Ayet ve hadisler ışığında yazı serisi (4)
Fatihay-ı Şerif de sırasıyla gelen ayet, “ihdi nassıradâl müstegiym…” dir. Yani “(Rabbimiz) bizi doğru yola ilet” duasıdır.
Namaz kılan bir Müslüman, bu duayı Fatiha içinde günde en az 40 kere okumaktadır.
Durumun inceliğine dikkat ediyor musunuz?
Adam hem Müslüman, hem Allah’a kulluk ediyor ve namazlarını kılıyor. Ama aynı zamanda da her gün defalarca Allah’tan kendisini “doğru yola iletmesini” istiyor.
Aman Ya Rabbi… Demek ki Müslüman olmak, Allah’a yönelerek namaz kılmak bile “Doğru yolda olmak…” demek olmadığını bu ayetten açıkça anlıyoruz. Bizlerin bu özelliklerine rağmen Allah’tan “doğru yola iletilmek” istemekteyiz. O halde bu “doğru yol” dan, murad-ı İlahi (Allah’ın isteği) acaba nedir? Bunu çokça düşünmemiz lazımdır.
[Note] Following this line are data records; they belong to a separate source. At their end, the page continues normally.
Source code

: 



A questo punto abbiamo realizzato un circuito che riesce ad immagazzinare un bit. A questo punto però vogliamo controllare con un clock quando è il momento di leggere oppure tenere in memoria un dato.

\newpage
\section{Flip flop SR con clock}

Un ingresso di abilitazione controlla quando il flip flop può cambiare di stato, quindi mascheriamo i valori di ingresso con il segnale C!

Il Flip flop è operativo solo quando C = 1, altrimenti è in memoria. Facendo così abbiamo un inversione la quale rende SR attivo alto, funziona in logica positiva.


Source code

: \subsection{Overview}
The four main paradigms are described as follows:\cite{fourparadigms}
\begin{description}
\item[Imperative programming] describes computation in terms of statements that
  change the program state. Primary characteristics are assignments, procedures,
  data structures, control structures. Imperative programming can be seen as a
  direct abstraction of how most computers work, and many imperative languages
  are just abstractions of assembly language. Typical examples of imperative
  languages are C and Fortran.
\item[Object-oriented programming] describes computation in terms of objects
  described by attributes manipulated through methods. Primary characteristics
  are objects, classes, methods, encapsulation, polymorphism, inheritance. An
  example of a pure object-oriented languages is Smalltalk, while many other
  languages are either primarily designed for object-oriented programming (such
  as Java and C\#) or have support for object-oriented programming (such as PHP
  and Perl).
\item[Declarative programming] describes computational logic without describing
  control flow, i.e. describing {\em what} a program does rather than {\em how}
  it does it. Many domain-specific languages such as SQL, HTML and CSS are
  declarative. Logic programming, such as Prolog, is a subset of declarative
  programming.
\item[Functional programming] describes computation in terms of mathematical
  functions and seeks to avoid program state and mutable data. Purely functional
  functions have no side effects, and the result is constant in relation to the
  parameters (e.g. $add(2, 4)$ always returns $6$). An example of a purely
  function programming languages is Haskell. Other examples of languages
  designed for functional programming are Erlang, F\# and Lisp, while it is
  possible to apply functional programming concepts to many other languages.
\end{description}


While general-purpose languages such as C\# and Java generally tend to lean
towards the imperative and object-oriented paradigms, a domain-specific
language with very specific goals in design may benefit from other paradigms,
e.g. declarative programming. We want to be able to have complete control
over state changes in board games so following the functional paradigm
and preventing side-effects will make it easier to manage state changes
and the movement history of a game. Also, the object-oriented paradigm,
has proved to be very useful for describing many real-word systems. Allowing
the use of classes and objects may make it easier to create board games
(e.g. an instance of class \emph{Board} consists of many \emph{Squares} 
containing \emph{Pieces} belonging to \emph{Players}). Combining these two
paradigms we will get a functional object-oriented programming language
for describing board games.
Bu doğru yol, Allah’ın ahkâmını (emirlerini) yaşamak, yaşamak için çalışmak, eğer bulunulan ortamda yaşanmıyorsa, o ortamı yaşanır hale getirmek için “cihad etmektir.”
Buna din büyüklerimiz, buna “İstikamet” ismini de vermişlerdir.
Ders ve nasihatlerinde (öğütlerinde) birçok konuyu işleyen büyüklerimiz, en sonunda bir tembihatı daha yapmadan konuşmalarını bitirmezler. O tembihatlarında da;
“Evladım… İster Cumhurbaşkanı ol, ister bir dairede kapıcı… Ama dikkat et… Her an İstikamet üzere olmaya çalış…” derler.
Zamanımızda bazı Müslümanlar, gafletlerinden olacak bu duayı değiştirerek, “Ya Rabbi… Bizi doğru yoldan ayırma” şekline dönüştürmüşlerdir.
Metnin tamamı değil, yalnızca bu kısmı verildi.